**STORED DATA**:
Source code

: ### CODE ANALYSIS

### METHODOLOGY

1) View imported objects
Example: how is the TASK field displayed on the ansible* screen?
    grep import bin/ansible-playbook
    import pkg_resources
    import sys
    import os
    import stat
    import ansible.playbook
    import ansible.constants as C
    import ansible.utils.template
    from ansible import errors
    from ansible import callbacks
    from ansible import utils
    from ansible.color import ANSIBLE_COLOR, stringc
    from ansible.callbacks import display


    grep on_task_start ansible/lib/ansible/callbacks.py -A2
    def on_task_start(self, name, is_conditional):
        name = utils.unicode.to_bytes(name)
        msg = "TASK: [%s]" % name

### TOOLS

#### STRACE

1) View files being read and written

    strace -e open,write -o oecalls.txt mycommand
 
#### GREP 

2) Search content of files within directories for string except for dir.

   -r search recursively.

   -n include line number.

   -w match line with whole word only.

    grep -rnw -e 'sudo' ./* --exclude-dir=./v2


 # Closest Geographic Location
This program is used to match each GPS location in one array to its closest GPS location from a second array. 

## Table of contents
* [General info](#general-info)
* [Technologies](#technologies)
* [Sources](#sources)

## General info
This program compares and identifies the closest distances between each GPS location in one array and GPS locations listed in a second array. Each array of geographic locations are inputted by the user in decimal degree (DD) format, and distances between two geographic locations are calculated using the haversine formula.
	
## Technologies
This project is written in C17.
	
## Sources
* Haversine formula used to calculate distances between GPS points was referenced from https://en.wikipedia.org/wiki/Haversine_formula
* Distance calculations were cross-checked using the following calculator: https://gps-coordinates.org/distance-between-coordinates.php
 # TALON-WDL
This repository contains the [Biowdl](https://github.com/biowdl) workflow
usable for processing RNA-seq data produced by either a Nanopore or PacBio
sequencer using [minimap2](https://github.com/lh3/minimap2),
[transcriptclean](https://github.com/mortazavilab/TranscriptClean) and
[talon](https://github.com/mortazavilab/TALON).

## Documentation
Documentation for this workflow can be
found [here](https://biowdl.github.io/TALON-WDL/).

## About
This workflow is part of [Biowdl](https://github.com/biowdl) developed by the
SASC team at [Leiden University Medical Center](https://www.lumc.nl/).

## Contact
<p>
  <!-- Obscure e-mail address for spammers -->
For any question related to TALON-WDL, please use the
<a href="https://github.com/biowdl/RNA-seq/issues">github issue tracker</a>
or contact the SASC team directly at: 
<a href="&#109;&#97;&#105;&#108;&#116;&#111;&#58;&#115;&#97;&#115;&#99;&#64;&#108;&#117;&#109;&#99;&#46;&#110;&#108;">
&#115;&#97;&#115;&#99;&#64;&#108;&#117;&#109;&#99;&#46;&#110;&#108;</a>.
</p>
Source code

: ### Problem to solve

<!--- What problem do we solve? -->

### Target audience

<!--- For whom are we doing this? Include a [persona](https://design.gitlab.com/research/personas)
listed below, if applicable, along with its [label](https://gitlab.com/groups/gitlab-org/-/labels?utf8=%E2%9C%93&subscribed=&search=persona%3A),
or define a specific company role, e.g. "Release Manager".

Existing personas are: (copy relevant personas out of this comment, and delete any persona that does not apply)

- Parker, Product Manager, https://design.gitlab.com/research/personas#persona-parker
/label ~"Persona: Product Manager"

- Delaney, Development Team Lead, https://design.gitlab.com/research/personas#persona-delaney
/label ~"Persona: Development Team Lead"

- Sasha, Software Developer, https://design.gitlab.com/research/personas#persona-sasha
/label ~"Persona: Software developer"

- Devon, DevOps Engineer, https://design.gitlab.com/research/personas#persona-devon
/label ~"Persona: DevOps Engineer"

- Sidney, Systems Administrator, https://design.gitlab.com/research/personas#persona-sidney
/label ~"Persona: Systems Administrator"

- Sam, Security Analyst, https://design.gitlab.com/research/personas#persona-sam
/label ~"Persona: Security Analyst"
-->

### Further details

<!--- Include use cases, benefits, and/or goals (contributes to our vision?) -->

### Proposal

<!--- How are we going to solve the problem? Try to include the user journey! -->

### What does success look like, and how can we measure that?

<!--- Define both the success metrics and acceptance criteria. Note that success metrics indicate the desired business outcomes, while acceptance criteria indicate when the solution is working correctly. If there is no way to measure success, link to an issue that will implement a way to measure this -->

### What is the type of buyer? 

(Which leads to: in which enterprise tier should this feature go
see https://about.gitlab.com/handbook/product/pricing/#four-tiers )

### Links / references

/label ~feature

**TASK DETAILS**:
Write down again, exactly as given, only the lines above that fall from the line with "listed below, if" to the line with "(Which leads to: in", inclusive.

**OUTPUT FOR THIS EXERCISE**:
listed below, if applicable, along with its [label](https://gitlab.com/groups/gitlab-org/-/labels?utf8=%E2%9C%93&subscribed=&search=persona%3A),
or define a specific company role, e.g. "Release Manager".

Existing personas are: (copy relevant personas out of this comment, and delete any persona that does not apply)

- Parker, Product Manager, https://design.gitlab.com/research/personas#persona-parker
/label ~"Persona: Product Manager"

- Delaney, Development Team Lead, https://design.gitlab.com/research/personas#persona-delaney
/label ~"Persona: Development Team Lead"

- Sasha, Software Developer, https://design.gitlab.com/research/personas#persona-sasha
/label ~"Persona: Software developer"

- Devon, DevOps Engineer, https://design.gitlab.com/research/personas#persona-devon
/label ~"Persona: DevOps Engineer"

- Sidney, Systems Administrator, https://design.gitlab.com/research/personas#persona-sidney
/label ~"Persona: Systems Administrator"

- Sam, Security Analyst, https://design.gitlab.com/research/personas#persona-sam
/label ~"Persona: Security Analyst"
-->

### Further details

<!--- Include use cases, benefits, and/or goals (contributes to our vision?) -->

### Proposal

<!--- How are we going to solve the problem? Try to include the user journey! -->

### What does success look like, and how can we measure that?

<!--- Define both the success metrics and acceptance criteria. Note that success metrics indicate the desired business outcomes, while acceptance criteria indicate when the solution is working correctly. If there is no way to measure success, link to an issue that will implement a way to measure this -->

### What is the type of buyer? 

(Which leads to: in which enterprise tier should this feature go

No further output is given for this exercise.